Inspirasi memang meninggikan teks yang kita miliki, tetapi bukan berarti kita bisa memperlakukannya secara sembarangan atau magis. Kita harus menghormati hikmat Allah dalam memilih memberikan teks itu sebagaimana adanya, dan memperlakukan hasil dari hikmat itu dengan penuh hormat. Artinya, kita harus berusaha memahami maksud asli dari penulis manusia, memahami kata-kata yang ia pakai, struktur bahasa dan gaya penulisan (genre) yang digunakannya, konteks pendengar pertama, dan bagaimana bagian lain dari Alkitab memberi cahaya pada teks tersebut. Kita juga dapat mempertimbangkan bagaimana ayat ini telah ditafsirkan oleh gereja sepanjang sejarah.
Sampai kita memperoleh pemahaman yang baik tentang apa yang dikatakan penulis Alkitab kepada pendengar pertamanya, kita tidak dapat menangkap apa yang ingin Allah katakan kepada para pendengar kita. Mengapa? Karena jika kita mendekati suatu teks Kitab Suci tanpa berusaha memahami makna aslinya, teks itu hanya akan menjadi pemicu atau rangsangan bagi pemikiran kita sendiri. Kita kemudian bisa memaksakan pemikiran kita sendiri ke atas teks itu, dan hasilnya adalah khotbah impositif, bukan khotbah ekspositif. Jika pikiran kita dipenuhi dengan Kitab Suci, mungkin pemikiran kita cukup baik, bahkan benar. Tetapi tujuan berkhotbah bukanlah agar kita menyampaikan apa yang muncul dalam pikiran kita saat membaca Kitab Suci, melainkan agar kita semua—pengkhotbah maupun pendengar—mendengarkan apa yang Allah katakan melalui apa yang telah Dia firmankan.

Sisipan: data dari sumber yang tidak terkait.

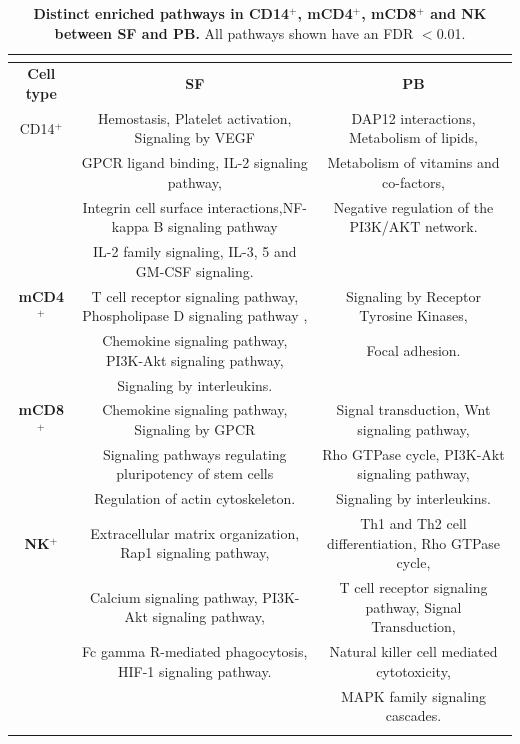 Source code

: \begin{landscape}
\begin{center}
\begin{longtable}[ht]{c c c }
\caption[Distinct enriched pathways in CD14$^+$, mCD4$^+$, mCD8$^+$ and NK between SF and PB]{\textbf{Distinct enriched pathways in CD14$^+$, mCD4$^+$, mCD8$^+$ and NK between SF and PB.} All pathways shown have an FDR $<$0.01.}
\\
\label{table:PSA_ATAC_pathway_analysis_all_DOC} \\
\toprule
\textbf{Cell type} & \textbf{SF} & \textbf{PB} \\						
\midrule
\midrule
CD14$^+$ & Hemostasis, Platelet activation, Signaling by VEGF & DAP12 interactions, Metabolism of lipids, \\ 
         & GPCR ligand binding, IL-2 signaling pathway, & Metabolism of vitamins and co-factors, \\ 
         & Integrin cell surface interactions,NF-kappa B signaling pathway & Negative regulation of the PI3K/AKT network. \\ 
         & IL-2 family signaling, IL-3, 5 and GM-CSF signaling. & \\ 
\midrule
\textbf{mCD4$^+$} & T cell receptor signaling pathway, Phospholipase D signaling pathway ,& Signaling by Receptor Tyrosine Kinases,\\ 
									& Chemokine signaling pathway, PI3K-Akt signaling pathway, & Focal adhesion.\\ 
									& Signaling by interleukins. & \\
\midrule
\textbf{mCD8$^+$} & Chemokine signaling pathway, Signaling by GPCR  & Signal transduction, Wnt signaling pathway,\\ 
									& Signaling pathways regulating pluripotency of stem cells & Rho GTPase cycle, PI3K-Akt signaling pathway, \\ 
									& Regulation of actin cytoskeleton. & Signaling by interleukins. \\ 
\midrule
\textbf{NK$^+$} & Extracellular matrix organization, Rap1 signaling pathway, & Th1 and Th2 cell differentiation, Rho GTPase cycle,\\ 		
								& Calcium signaling pathway, PI3K-Akt signaling pathway,     & T cell receptor signaling pathway, Signal Transduction,\\ 
								& Fc gamma R-mediated phagocytosis, HIF-1 signaling pathway. & Natural killer cell mediated cytotoxicity,  \\
								&                                                            & MAPK family signaling cascades.	\\ 								
\bottomrule
\medskip
\end{longtable}
\end{center}
\end{landscape}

Jika saya tampak seperti mendengarkan seseorang, padahal sebenarnya saya sedang memikirkan apa yang akan saya katakan setelah dia selesai berbicara, saya sebenarnya tidak benar-benar mendengarkan. Demikian juga dalam mempelajari Alkitab. Sebagai pengkhotbah, kita harus mendisiplinkan diri untuk cepat mendengar dan lambat berbicara. Kita harus dengan hormat menunggu untuk mendengar apa yang Allah telah firmankan, lalu dengan penuh doa mencari tahu bagaimana firman itu berkaitan dengan kita.
Ini berarti bahwa pengkhotbah harus mempelajari kata-kata Alkitab dan konteks historis di mana kata-kata itu pertama kali diucapkan. Jika kita terus-menerus mengeluarkan ayat dari konteksnya, kita tidak bisa mengharapkan untuk memahami pesan keseluruhannya. Dan jika kita gagal memahami keseluruhannya, maka kemampuan kita untuk memahami bagian-bagiannya pun akan terganggu.

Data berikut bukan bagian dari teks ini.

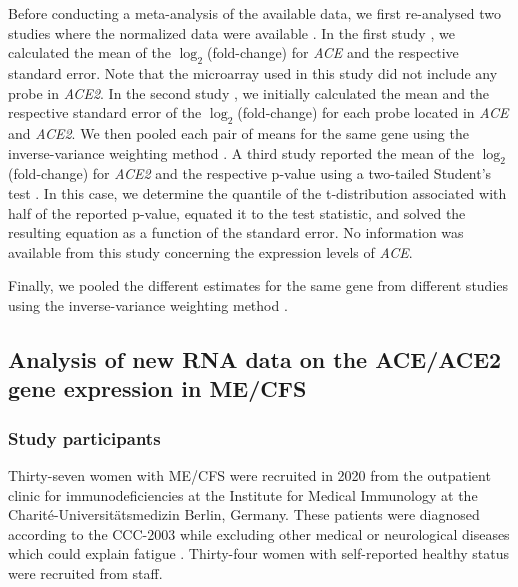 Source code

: Before conducting a meta-analysis of the available data, we first re-analysed two studies where the normalized data were available \citep{saikiIdentificationMarkerGenes2008, gowGeneSignaturePostinfectious2009}. In the first study \citep{saikiIdentificationMarkerGenes2008}, we calculated the mean of the {$\log_{2}$}(fold-change) for \textit{ACE} and the respective standard error. Note that the microarray used in this study did not include any probe in \textit{ACE2}. In the second study \citep{gowGeneSignaturePostinfectious2009}, we initially calculated the mean and the respective standard error of the {$\log_{2}$}(fold-change) for each probe located in \textit{ACE} and \textit{ACE2}. We then pooled each pair of means for the same gene using the inverse-variance weighting method \citep{hartung2008StatisticalMeta}. A third study reported the mean of the {$\log_{2}$}(fold-change) for \textit{ACE2} and the respective p-value using a two-tailed Student's test \citep{smithConvergentGenomicStudies2011}. In this case, we determine the quantile of the t-distribution associated with half of the reported p-value, equated it to the test statistic, and solved the resulting equation as a function of the standard error. No information was available from this study concerning the expression levels of \textit{ACE}.

Finally, we pooled the different estimates for the same gene from different studies using the inverse-variance weighting method \citep{hartung2008StatisticalMeta}.

\subsection{Analysis of new RNA data on the ACE/ACE2 gene expression in ME/CFS}

\subsubsection{Study participants}

Thirty-seven women with ME/CFS were recruited in 2020 from the outpatient clinic for immunodeficiencies at the Institute for Medical Immunology at the Charité-Universitätsmedizin Berlin, Germany. These patients were diagnosed according to the CCC-2003 while excluding other medical or neurological diseases which could explain fatigue \citep{carruthers2003MyalgicEncephalomyelitis}. Thirty-four women with self-reported healthy status were recruited from staff.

Tuhan, ingatkan aku untuk memperlakukan Alkitab fisikku dengan hormat sebagai wujud dari kenyataan bahwa ini adalah firman-Mu yang kudus. Tolong bantu aku untuk menjunjung tinggi firman-Mu setinggi-tingginya, agar mereka yang melihat aku pun belajar untuk melakukan hal yang sama. Amin.